> **Goal of the exercise**
Scan the entries line by line and return those with "report".

(Items from a data source)
━━━
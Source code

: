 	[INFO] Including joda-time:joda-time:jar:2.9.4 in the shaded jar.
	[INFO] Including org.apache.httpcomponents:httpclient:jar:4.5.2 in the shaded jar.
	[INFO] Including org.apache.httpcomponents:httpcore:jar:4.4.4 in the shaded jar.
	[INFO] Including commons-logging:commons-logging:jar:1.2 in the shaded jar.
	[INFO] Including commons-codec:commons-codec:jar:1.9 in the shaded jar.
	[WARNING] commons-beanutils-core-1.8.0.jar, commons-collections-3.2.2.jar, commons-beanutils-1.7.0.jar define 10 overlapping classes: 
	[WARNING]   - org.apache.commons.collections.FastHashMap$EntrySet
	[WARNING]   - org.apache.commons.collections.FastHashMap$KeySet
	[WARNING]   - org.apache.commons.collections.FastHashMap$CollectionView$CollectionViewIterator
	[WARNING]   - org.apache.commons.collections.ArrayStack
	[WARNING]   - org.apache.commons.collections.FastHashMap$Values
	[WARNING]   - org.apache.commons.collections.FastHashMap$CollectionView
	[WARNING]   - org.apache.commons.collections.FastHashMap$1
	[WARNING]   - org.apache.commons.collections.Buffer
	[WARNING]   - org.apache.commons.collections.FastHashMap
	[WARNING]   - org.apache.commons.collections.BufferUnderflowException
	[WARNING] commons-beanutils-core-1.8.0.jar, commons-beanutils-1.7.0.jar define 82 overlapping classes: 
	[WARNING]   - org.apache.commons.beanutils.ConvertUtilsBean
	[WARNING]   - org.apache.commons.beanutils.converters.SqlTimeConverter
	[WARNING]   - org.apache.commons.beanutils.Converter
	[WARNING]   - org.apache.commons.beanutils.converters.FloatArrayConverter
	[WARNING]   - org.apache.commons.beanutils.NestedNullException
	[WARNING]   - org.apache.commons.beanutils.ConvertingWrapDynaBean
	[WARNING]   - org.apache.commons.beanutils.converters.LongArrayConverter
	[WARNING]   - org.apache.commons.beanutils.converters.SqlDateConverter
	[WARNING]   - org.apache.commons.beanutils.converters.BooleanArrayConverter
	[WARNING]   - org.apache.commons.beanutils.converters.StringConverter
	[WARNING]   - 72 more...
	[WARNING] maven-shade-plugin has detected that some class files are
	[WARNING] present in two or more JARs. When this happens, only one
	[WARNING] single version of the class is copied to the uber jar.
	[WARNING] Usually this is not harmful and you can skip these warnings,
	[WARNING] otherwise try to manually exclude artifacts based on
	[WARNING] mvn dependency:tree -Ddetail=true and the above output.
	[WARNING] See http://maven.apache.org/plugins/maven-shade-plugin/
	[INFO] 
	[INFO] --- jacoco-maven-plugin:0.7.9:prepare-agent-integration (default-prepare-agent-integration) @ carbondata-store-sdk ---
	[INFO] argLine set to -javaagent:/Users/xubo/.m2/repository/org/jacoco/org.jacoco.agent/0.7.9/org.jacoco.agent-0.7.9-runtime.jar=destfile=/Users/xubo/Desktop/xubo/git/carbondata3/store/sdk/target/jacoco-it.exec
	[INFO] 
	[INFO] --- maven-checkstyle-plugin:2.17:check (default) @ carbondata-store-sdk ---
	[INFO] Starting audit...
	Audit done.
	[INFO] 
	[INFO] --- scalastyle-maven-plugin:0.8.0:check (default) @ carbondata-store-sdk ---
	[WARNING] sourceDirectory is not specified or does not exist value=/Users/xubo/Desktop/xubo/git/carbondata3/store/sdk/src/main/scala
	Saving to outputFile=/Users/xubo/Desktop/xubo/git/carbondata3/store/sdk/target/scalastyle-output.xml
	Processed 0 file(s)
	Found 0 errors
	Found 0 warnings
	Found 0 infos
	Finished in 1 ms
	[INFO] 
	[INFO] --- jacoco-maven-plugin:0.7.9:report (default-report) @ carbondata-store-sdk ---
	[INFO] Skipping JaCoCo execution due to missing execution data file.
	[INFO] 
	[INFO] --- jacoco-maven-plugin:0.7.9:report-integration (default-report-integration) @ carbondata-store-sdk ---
━━━
> **Answer area**
	[INFO] --- jacoco-maven-plugin:0.7.9:report (default-report) @ carbondata-store-sdk ---
	[INFO] --- jacoco-maven-plugin:0.7.9:report-integration (default-report-integration) @ carbondata-store-sdk ---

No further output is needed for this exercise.